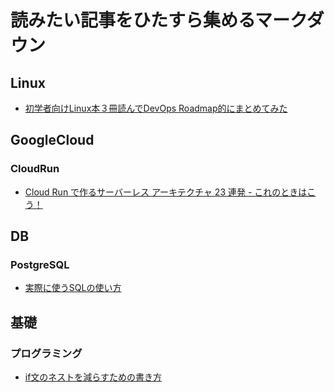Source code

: # 読みたい記事をひたすら集めるマークダウン

## Linux
- [初学者向けLinux本３冊読んでDevOps Roadmap的にまとめてみた](https://note.nkmk.me/python-json-load-dump/#pythonjson-jsondump)

## GoogleCloud
### CloudRun
- [Cloud Run で作るサーバーレス アーキテクチャ 23 連発 - これのときはこう！](https://zenn.dev/google_cloud_jp/articles/cloudrun-architectures)

## DB
### PostgreSQL
- [実際に使うSQLの使い方](https://youtu.be/8S-_SypyX_Q?si=ERb3ZJd3n9kOP9BX)

## 基礎
### プログラミング
- [if文のネストを減らすための書き方](https://qiita.com/to-fmak/items/7119409fe6115703a27d)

**Exercise**
Repeat each entry above exactly. Omit the pictures.

**Answer box**
Source code

: # 読みたい記事をひたすら集めるマークダウン

## Linux
- [初学者向けLinux本３冊読んでDevOps Roadmap的にまとめてみた](https://note.nkmk.me/python-json-load-dump/#pythonjson-jsondump)

## GoogleCloud
### CloudRun
- [Cloud Run で作るサーバーレス アーキテクチャ 23 連発 - これのときはこう！](https://zenn.dev/google_cloud_jp/articles/cloudrun-architectures)

## DB
### PostgreSQL
- [実際に使うSQLの使い方](https://youtu.be/8S-_SypyX_Q?si=ERb3ZJd3n9kOP9BX)

## 基礎
### プログラミング
- [if文のネストを減らすための書き方](https://qiita.com/to-fmak/items/7119409fe6115703a27d)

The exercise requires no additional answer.